Petty and his keyboard player, Benmont Tench, co-wrote “Never Be You” for Maria McKee in 1983; her version showed up on the Streets of Fire soundtrack but never went anywhere. Rosanne Cash covered “Never” for her 1985 album Rhythm and Romance, and it was not only the album’s second single, but the second consecutive #1 country single from the album. Her sweet vocal, paired with the song’s achingly sad lyrics, is a killer combination.

And the following year, 1986, Petty showed up — perhaps surprisingly, but not completely out of left field — as a guest, alongside Reba McEntire, evangelist Reverend Ike, and Willie Nelson, on a cover of Hank Williams’ “Mind Your Own Business” by his son Hank Jr. As Jr. was just about the hottest thing in country except for Alabama in the ’80s, it was no shock that “Business” became his 19th consecutive top 10 single, and his seventh #1 of the decade: thus giving Mr. Tom Petty a #1 country record as an artist.

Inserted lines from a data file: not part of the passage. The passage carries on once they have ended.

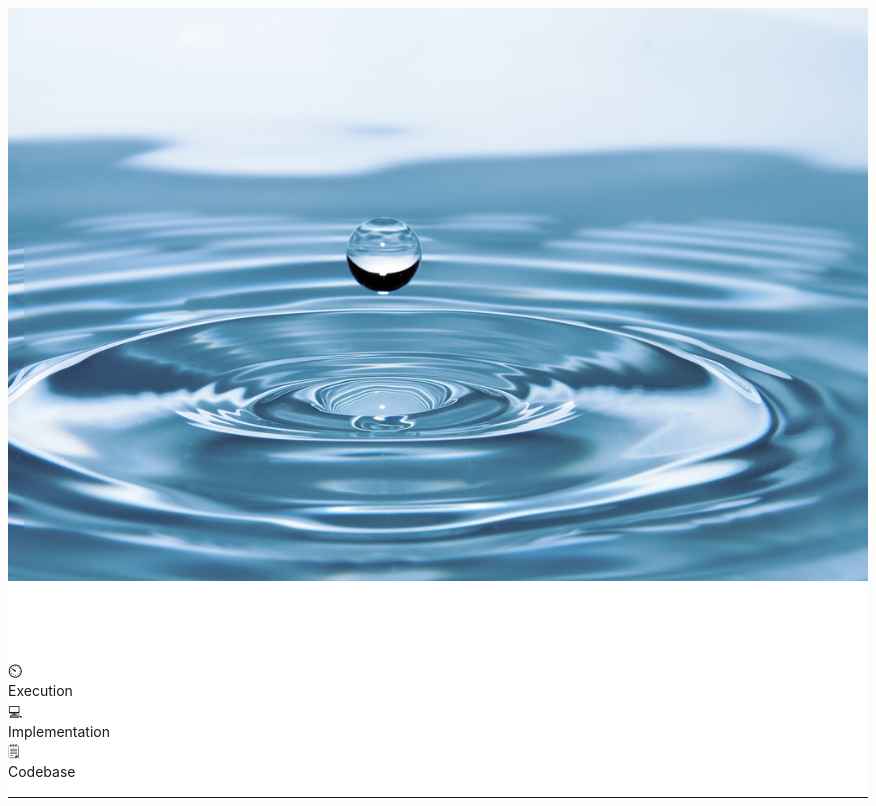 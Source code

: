 ![bg opacity:0.15](./images/drop_of_water.jpg)

<br>
<br>
<br>

<div class="horizontal-section">
  <div class="important-term-horizontal">
    ⏲️
    <br>
    Execution
  </div>

  <div class="important-term-horizontal">
    💻
    <br>
    Implementation
  </div>

  <div class="important-term-horizontal">
    🗒️
    <br>
    Codebase
  </div>
</div>

---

I’m not gonna spool off a list of my Petty & the Heartbreakers favorites; there are so damn many. I will tell you that I’m particularly partial to 1982’s “You Got Lucky,” 1981’s “A Woman In Love (It’s Not Me),” 1999’s “Swingin’,” 1995’s “It’s Good to Be King,” and the title track from 1985’s Southern Accents. The Stevie Nicks duet “Stop Draggin’ My Heart Around” is, of course, eternal. There’s an awesome 2-CD bootleg of one of the Australian shows from 1986’s True Confessions tour, which saw the Heartbreakers backing up Dylan, which I highly recommend. (You can find it on Amazon.) (There was an HBO special from said dates, which I pray gets a DVD spruce-up on a future volume of Dylan’s Bootleg Series.) If you need a good Petty comp, skip Greatest Hits and go for the 2000 double Anthology: Through the Years — the more Petty, the better.

They’ll never be another like Tom Petty, there really won’t. And I’ll miss him.